Enter Number 1, the thumb sucker.  Number 1 was orally fixated from the moment he was conceived.  Really, he was!  We have ultrasound pictures of him sucking his thumb in utero.

As a newborn, he was completely content when he was sucking his thumb.  Every night I would swaddle him tightly so that his thumb was still in his mouth and lay him down to sleep.  About 10 minutes after laying him down, his body would jerk, his thumb would fall out of his mouth and the god-awful crying would begin.  This became a scenario that repeated itself time after time throughout the night.  The child could not sleep more than 10 minutes at a time when he was on his back in his crib. This went on, night after night after night.
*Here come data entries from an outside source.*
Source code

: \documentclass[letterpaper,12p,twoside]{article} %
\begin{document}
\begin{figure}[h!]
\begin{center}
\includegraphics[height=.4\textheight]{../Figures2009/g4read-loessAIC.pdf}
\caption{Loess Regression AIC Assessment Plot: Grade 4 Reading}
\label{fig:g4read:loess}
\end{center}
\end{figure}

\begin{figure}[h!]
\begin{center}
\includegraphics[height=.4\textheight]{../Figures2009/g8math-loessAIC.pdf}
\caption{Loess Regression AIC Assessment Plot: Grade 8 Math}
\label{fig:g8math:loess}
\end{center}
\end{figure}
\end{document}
Six-weeks into this night-time torture that had become our lives, we went to visit my in-laws.  I was in full sleep-deprivation hysteria, but for some unfathomable reason that I can’t remember now, I wanted my in-laws to believe that everything was perfect.  When it was time to put him to bed, I was up in the room in tears putting him down to sleep and picking him up every 10 minutes when his damn thumb would pop out of his mouth and he would start to cry.  Out of pure desperation and irrational reasoning that he had already rolled over once, I placed him on his stomach so that his thumb would be wedged in his mouth forever.  And it worked.  He slept all night – 9 hours.  Of course, I didn’t sleep.  I woke up nearly every hour to check and make sure he was still breathing and then I had trouble falling asleep again because I knew I was the worst mother on earth.

But every night after that when the sweet Siren of sleep was calling to me, I placed my orally-fixated son on his stomach in a position where he could indulge himself fully and we both enjoyed a good night’s sleep.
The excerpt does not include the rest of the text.